Hackers added code to the sites that hijacked your computer’s processing power, rather than defacing government sites or stealing data from them.
A new form of hacking has been becoming increasingly prevalent in India, and it uses websites to target your computer in order to ‘mine’ for Bitcoin. Now, this cryptojacking has spread to numerous Indian government websites, according to a report.
Security researchers said hundreds of sites including that of the director of municipal administration of Andhra Pradesh, the Tirupati Municipal Corporation, and Macherla municipality, have been affected—and when people visit any of these sites, their computer’s processing power gets taken over in order to carry out the complex computations required to create new Bitcoin and other cryptocurrencies. Earlier, when websites were hacked, it was to deface them, or to steal data, but cryptojacking is a way by which the hackers can make money while keeping a low profile.

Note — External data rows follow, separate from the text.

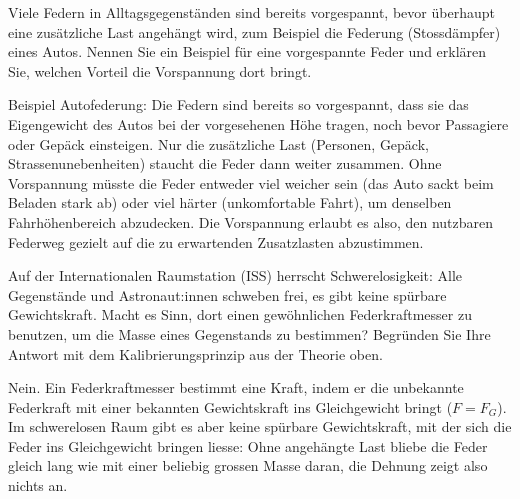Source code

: \documentclass[addpoints,11pt,a4paper]{exam}
\newlength{\antwortraumlen}
\newcommand{\Antwortraum}[1]{%
  \pgfmathsetlength{\antwortraumlen}{#1*2.5cm}%
  \begin{answerbox}
    \rule{0pt}{\antwortraumlen}%
  \end{answerbox}%
}
\begin{document}
\begin{questions}
\begin{taskbox}
\question[3] Viele Federn in Alltagsgegenständen sind bereits vorgespannt,
bevor überhaupt eine zusätzliche Last angehängt wird, zum Beispiel die
Federung (Stossdämpfer) eines Autos. Nennen Sie ein Beispiel für eine
vorgespannte Feder und erklären Sie, welchen Vorteil die Vorspannung dort
bringt.
\Antwortraum{3}
\begin{solution}
Beispiel Autofederung: Die Federn sind bereits so vorgespannt, dass sie
das Eigengewicht des Autos bei der vorgesehenen Höhe tragen, noch bevor
Passagiere oder Gepäck einsteigen. Nur die zusätzliche Last (Personen,
Gepäck, Strassenunebenheiten) staucht die Feder dann weiter zusammen.
Ohne Vorspannung müsste die Feder entweder viel weicher sein (das Auto
sackt beim Beladen stark ab) oder viel härter (unkomfortable Fahrt), um
denselben Fahrhöhenbereich abzudecken. Die Vorspannung erlaubt es also,
den nutzbaren Federweg gezielt auf die zu erwartenden Zusatzlasten
abzustimmen.
\end{solution}
\end{taskbox}
\end{questions}

\begin{questions}
\begin{taskbox}
\question[2] Auf der Internationalen Raumstation (ISS) herrscht
Schwerelosigkeit: Alle Gegenstände und Astronaut:innen schweben frei, es
gibt keine spürbare Gewichtskraft. Macht es Sinn, dort einen gewöhnlichen
Federkraftmesser zu benutzen, um die Masse eines Gegenstands zu
bestimmen? Begründen Sie Ihre Antwort mit dem Kalibrierungsprinzip aus
der Theorie oben.
\Antwortraum{2}
\begin{solution}
Nein. Ein Federkraftmesser bestimmt eine Kraft, indem er die unbekannte
Federkraft mit einer bekannten Gewichtskraft ins Gleichgewicht bringt
($F=F_G$). Im schwerelosen Raum gibt es aber keine spürbare Gewichtskraft,
mit der sich die Feder ins Gleichgewicht bringen liesse: Ohne angehängte
Last bliebe die Feder gleich lang wie mit einer beliebig grossen Masse
daran, die Dehnung zeigt also nichts an.
\end{solution}
\end{taskbox}
\end{questions}
\end{document}

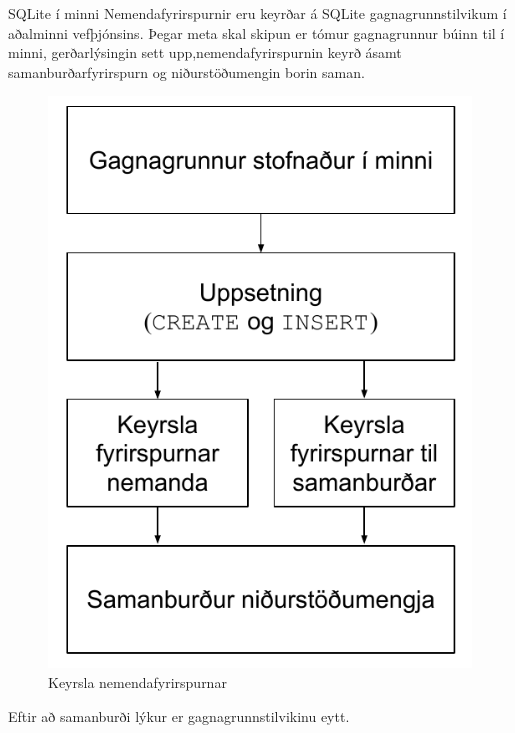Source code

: \documentclass[final]{beamer}
\begin{document}
\begin{frame}
\begin{tcolorbox}[standard jigsaw, height=97cm, colframe=orange, opacityback=0, sharp corners=all]
\begin{columns}[t]
\begin{column}{.47\linewidth}
\begin{block}{SQLite í minni}
Nemendafyrirspurnir eru keyrðar á SQLite gagnagrunnstilvikum í aðalminni vefþjónsins. Þegar meta skal skipun er tómur gagnagrunnur búinn til í minni, gerðarlýsingin sett upp,nemendafyrirspurnin keyrð ásamt samanburðarfyrirspurn og niðurstöðumengin borin saman.
\begin{figure}
    \caption{Keyrsla nemendafyrirspurnar}
    \begin{center}
    \includegraphics[width=\linewidth]{keyrsla-fyrirspurnar}
\end{center}
\end{figure}

Eftir að samanburði lýkur er gagnagrunnstilvikinu eytt.
\end{block}
\end{column}

\end{columns}
\end{tcolorbox}
\end{frame}
\end{document}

And while that might seem like a relatively harmless attack, these miners are actually harming your device in a number of ways. It slows down and heats up your laptop, and consumes additional electricity, and can drain the battery on your smartphone and make it less responsive. It can even damage your smartphone by overheating components.
This remains a lucrative opportunity for hackers because although Bitcoin has seen a drop in value, it’s still the most expensive cryptocurrency, priced at $6,333 per Bitcoin (around Rs 4.60 lakh). At its peak though, Bitcoins were worth more than three times that.
However, generating new Bitcoin is now a huge challenge—some estimate that it could take up to 98 years to generate one ‘block’ of 25 Bitcoin using the computing power of a single laptop. By cryptojacking multiple websites that see thousands of visitors daily, the hackers can pool together the processing power of millions of computers to gain coins quickly.
Security researchers Shakil Ahmed, Anisha Sarma and Indrajeet Bhuyan discovered the vulnerabilities. “Hackers target government websites for mining cryptocurrency because those websites get high traffic and mostly people trust them … Earlier, we saw a lot of government websites getting defaced (hacked). Now, injecting cryptojackers is more fashionable as the hacker can make money,” Bhuyan told ET.
It’s not just government websites that can be affected. In May, it was found that over 2,000 computers at the Aditya Birla Group were affected. The official website of Information and Technology Minister Ravi Shankar Prasad was also compromised in the same way. Security company Quick Heal said in its annual threat report 2018 that overall 14 million cryptocurrency miners were detected, of which 10 million were script miners of this sort.